**Data for the task:**
**********
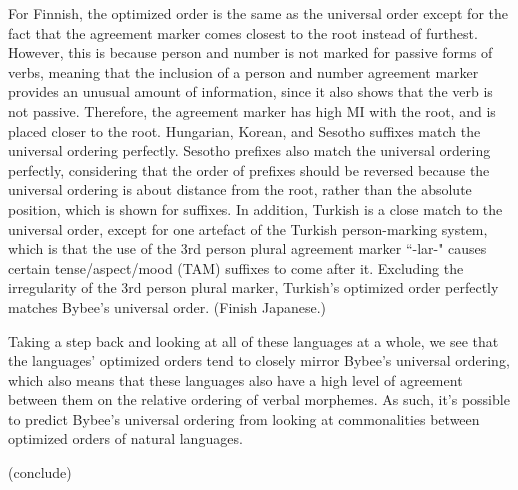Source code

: \documentclass[11pt,letterpaper]{article}
\newcommand\becky[1]{{\color{blue}(#1)}}
\begin{document}
For Finnish, the optimized order is the same as the universal order except for the fact that the agreement marker comes closest to the root instead of furthest. However, this is because person and number is not marked for passive forms of verbs, meaning that the inclusion of a person and number agreement marker provides an unusual amount of information, since it also shows that the verb is not passive. Therefore, the agreement marker has high MI with the root, and is placed closer to the root. 
Hungarian, Korean, and Sesotho suffixes match the universal ordering perfectly. 
Sesotho prefixes also match the universal ordering perfectly, considering that the order of prefixes should be reversed because the universal ordering is about distance from the root, rather than the absolute position, which is shown for suffixes.
In addition, Turkish is a close match to the universal order, except for one artefact of the Turkish person-marking system, which is that the use of the 3rd person plural agreement marker ``-lar-" causes certain tense/aspect/mood (TAM) suffixes to come after it. Excluding the irregularity of the 3rd person plural marker, Turkish's optimized order perfectly matches Bybee's universal order. 
\becky{Finish Japanese.}

Taking a step back and looking at all of these languages at a whole, we see that the languages' optimized orders tend to closely mirror Bybee's universal ordering, which also means that these languages also have a high level of agreement between them on the relative ordering of verbal morphemes. As such, it's possible to predict Bybee's universal ordering from looking at commonalities between optimized orders of natural languages. 


\becky{conclude}
\end{document}
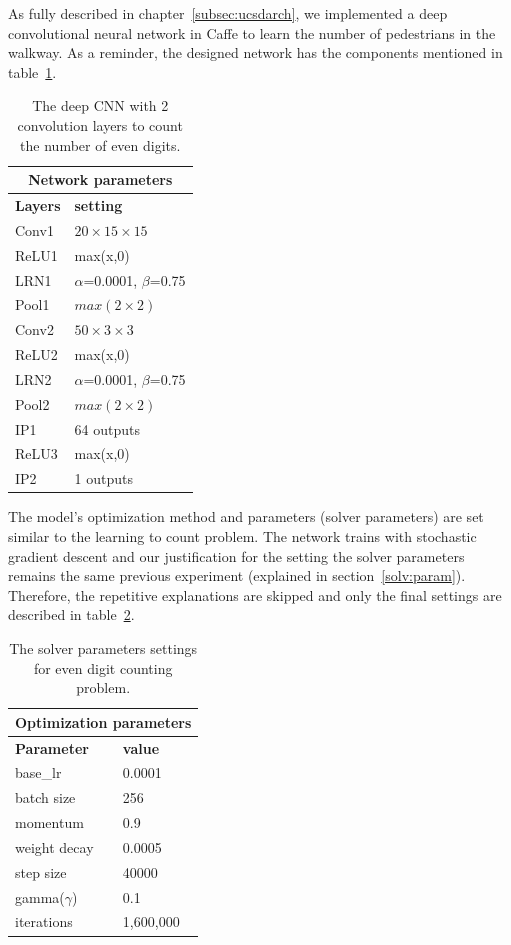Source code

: As fully described in chapter~\ref{subsec:ucsdarch}, we implemented a deep convolutional neural network in Caffe to learn the number of pedestrians in the walkway. As a reminder, the designed network has the components mentioned in table~\ref{tab:ucsdnet}.  

\begin{table}[H]
	\centering
			\caption{The deep CNN with 2 convolution layers to count the number of even digits.}
	\begin{tabular}{ |p{2cm}|p{2cm}| }
	\hline 
	\multicolumn{2}{|c|}{\textbf{Network parameters}} \\
	\hline
	\hline
	\textbf{Layers} & \textbf{setting }\\
	\hline
	Conv1 & $20\times15\times15$\\
	\hline
	ReLU1 & max(x,0)  \\
	\hline
	LRN1 & $\alpha$=0.0001, $\beta$=0.75\\
	\hline
	Pool1    & $max(2\times2)$ \\
	\hline
	Conv2 & $50\times3\times3$\\
	\hline
	ReLU2 & max(x,0)  \\
	\hline
	LRN2 & $\alpha$=0.0001, $\beta$=0.75\\
	\hline
	Pool2    & $max(2\times2)$ \\
	\hline
	IP1 & 64 outputs \\
	\hline
	ReLU3 & max(x,0)  \\
	\hline
	IP2 & 1 outputs \\
	\hline
	\end{tabular}
		\label{tab:ucsdnet}
\end{table}

The model's optimization method and parameters (solver parameters) are set similar to the learning to count problem. The network trains with stochastic gradient descent and our justification for the setting the solver parameters remains the same previous experiment (explained in section~\ref{solv:param}). Therefore, the repetitive explanations are skipped and only the final settings are described in table~\ref{tab:solvparam}.

\begin{table}[H]
	\centering
			\caption{The solver parameters settings for even digit counting problem.}
	\begin{tabular}{ |p{2cm}|p{2cm}| }
	\hline 
	\multicolumn{2}{|c|}{\textbf{Optimization parameters}} \\
	\hline
	\hline
	\textbf{Parameter} & \textbf{value}\\
	\hline
	base\_lr & 0.0001\\
	\hline
	batch size & 256\\
	\hline
	momentum & 0.9  \\
	\hline
	weight decay & 0.0005\\
	\hline
	step size   & 40000 \\
	\hline
	gamma($\gamma$) & 0.1\\
	\hline
	iterations & 1,600,000\\
	\hline
	\end{tabular}

		\label{tab:solvparam}
\end{table}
**********
**Problem to work on:**
Go through the entries and copy every line that has "even".

**Your solution:**
			\caption{The deep CNN with 2 convolution layers to count the number of even digits.}
			\caption{The solver parameters settings for even digit counting problem.}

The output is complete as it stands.